Monday, August 27, 2012
At the Seashore
Last week we spent several days in Cape Cod. My husband's family has a condo there, making it an affordable vacation spot to us -- we are lucky that we can visit Vermont and Cape Cod annually without having to rent a cottage or stay at a hotel. We were at the Cape for five days, and tried to cram as much as possible into our short vacation.
Right now, vacations are a challenge with the twins. Just preparing for vacation and packing is difficult. And then there is the whole "not in your own home" challenge: Staying in a place that is not babyproofed, where there are strange and exciting stairs and intriguing items all around. Having the tots sleep in their pack-n-plays, which they are outgrowing. Going to wide open spaces where little ones are both thrilled and scared by ocean and beach. By the fifth day I was more than willing to go home and back to our routine!
Bunny Twin LOVED the beach and the water. Buddy Twin HATED the water. Repeatedly told us he was scared of the water. I think the waves freaked him out. He screamed at his twin sister to get out of the water with panic in his voice and told her "Come back to Mommy! Come back to Mommy!" I don't know what he thought was going to happen to her...
Finally, on Buddy Twin's third trip to the beach, he finally relented and went in the water. We were at a bay beach which did not have waves, but very mellow water and lots of sandbars, so he finally relaxed about the water.
Big Girl had fun too, although she had a minor panic the night before we went to Nauset Beach, the sight of a few Great White Shark sightings recently. (Stupid "Shark Week!!!") She had major anxiety, but I just told her to not to worry, and if she was really worried, just don't go out deeper than your waist and stay away from seals. When we got there, she was just fine, and the waves were too big for her to get too far out anyway!
Of our five days, we made it to the beach on three of them. Another day we just hung out, shopped at Christmas Tree Shops and went to the beach at sunset.
We went mini golfing one afternoon, which was an adventure! My husband thought I was nuts when I suggested taking two 2-year olds golfing, but I wanted Big Girl to have some fun...
And on our last day we stopped in Woods Hole to visit the free science aquarium. It was small, but very cute, and nice to have an completely affordable activity that did not leave us covered in sand and salt :)
And did I mention that it was free??? And it had many tanks, exhibits and seals in residence. If you are in the area, it's a nice activity that takes about an hour.
This vacation was actually a hard one for me. The twins were a complete handful and there were moments when I was very tired and cranky about it. I definitely had a revelation about going forward to survive with two very active little ones in the coming months. To start, I think I need to join a mothers of multiples group. I need some form of social support for getting through this stage and I'm hoping such a group might bring me that encouragement.

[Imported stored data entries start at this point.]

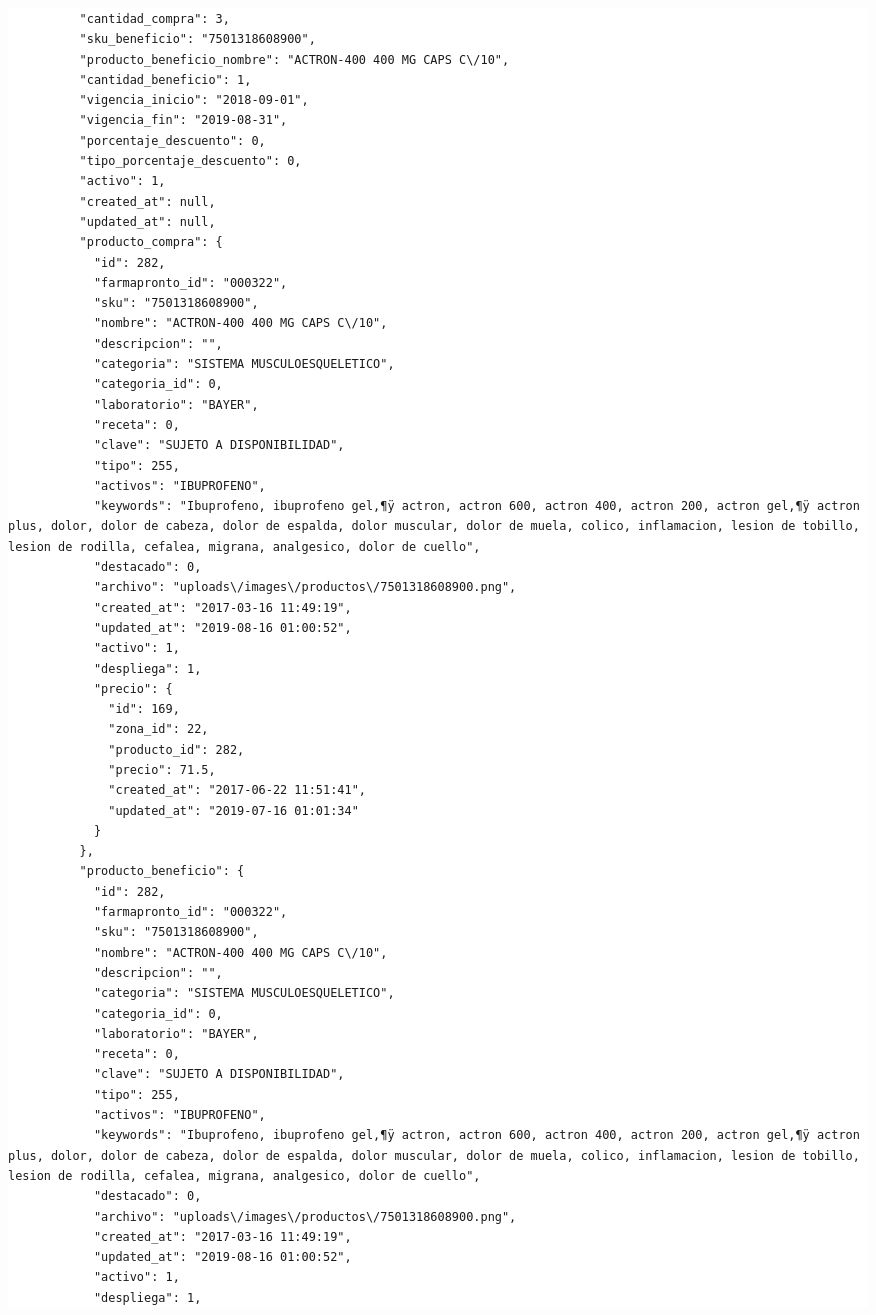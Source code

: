               "cantidad_compra": 3,
              "sku_beneficio": "7501318608900",
              "producto_beneficio_nombre": "ACTRON-400 400 MG CAPS C\/10",
              "cantidad_beneficio": 1,
              "vigencia_inicio": "2018-09-01",
              "vigencia_fin": "2019-08-31",
              "porcentaje_descuento": 0,
              "tipo_porcentaje_descuento": 0,
              "activo": 1,
              "created_at": null,
              "updated_at": null,
              "producto_compra": {
                "id": 282,
                "farmapronto_id": "000322",
                "sku": "7501318608900",
                "nombre": "ACTRON-400 400 MG CAPS C\/10",
                "descripcion": "",
                "categoria": "SISTEMA MUSCULOESQUELETICO",
                "categoria_id": 0,
                "laboratorio": "BAYER",
                "receta": 0,
                "clave": "SUJETO A DISPONIBILIDAD",
                "tipo": 255,
                "activos": "IBUPROFENO",
                "keywords": "Ibuprofeno, ibuprofeno gel,¶ÿ actron, actron 600, actron 400, actron 200, actron gel,¶ÿ actron plus, dolor, dolor de cabeza, dolor de espalda, dolor muscular, dolor de muela, colico, inflamacion, lesion de tobillo, lesion de rodilla, cefalea, migrana, analgesico, dolor de cuello",
                "destacado": 0,
                "archivo": "uploads\/images\/productos\/7501318608900.png",
                "created_at": "2017-03-16 11:49:19",
                "updated_at": "2019-08-16 01:00:52",
                "activo": 1,
                "despliega": 1,
                "precio": {
                  "id": 169,
                  "zona_id": 22,
                  "producto_id": 282,
                  "precio": 71.5,
                  "created_at": "2017-06-22 11:51:41",
                  "updated_at": "2019-07-16 01:01:34"
                }
              },
              "producto_beneficio": {
                "id": 282,
                "farmapronto_id": "000322",
                "sku": "7501318608900",
                "nombre": "ACTRON-400 400 MG CAPS C\/10",
                "descripcion": "",
                "categoria": "SISTEMA MUSCULOESQUELETICO",
                "categoria_id": 0,
                "laboratorio": "BAYER",
                "receta": 0,
                "clave": "SUJETO A DISPONIBILIDAD",
                "tipo": 255,
                "activos": "IBUPROFENO",
                "keywords": "Ibuprofeno, ibuprofeno gel,¶ÿ actron, actron 600, actron 400, actron 200, actron gel,¶ÿ actron plus, dolor, dolor de cabeza, dolor de espalda, dolor muscular, dolor de muela, colico, inflamacion, lesion de tobillo, lesion de rodilla, cefalea, migrana, analgesico, dolor de cuello",
                "destacado": 0,
                "archivo": "uploads\/images\/productos\/7501318608900.png",
                "created_at": "2017-03-16 11:49:19",
                "updated_at": "2019-08-16 01:00:52",
                "activo": 1,
                "despliega": 1,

On this vacation, I also came to the conclusion that it's all about "baby steps" right now. Little victories. When we left the beach that last day, I told my family that I was proud of us and that we managed. My husband looked at me like I had three heads, but I told him that even though it seemed chaotic, crazy and despite the kids whining at the end, I never thought we could actually go to the beach and manage but we did. When we took them mini golfing, which was an utter disaster and a workout as we chased after the twins with sweat running down our faces, I told my family, again, that I was proud we did it and didn't just avoid it. Right now, it is truly the little things, however, crazy it all seems when we are in the thick of it.
I could not, in all my efforts, get a photo of all three of my children together on this vacation. The little ones would not cooperate. But I did get this shot:
I guess it will do, and it shows them all doing something TOGETHER. And that is all that matters right now. We are all together, in the thick of twindom, but we are surviving. We made it to the beach, we made it through our second summer vacation adventure. I am proud of us, and me.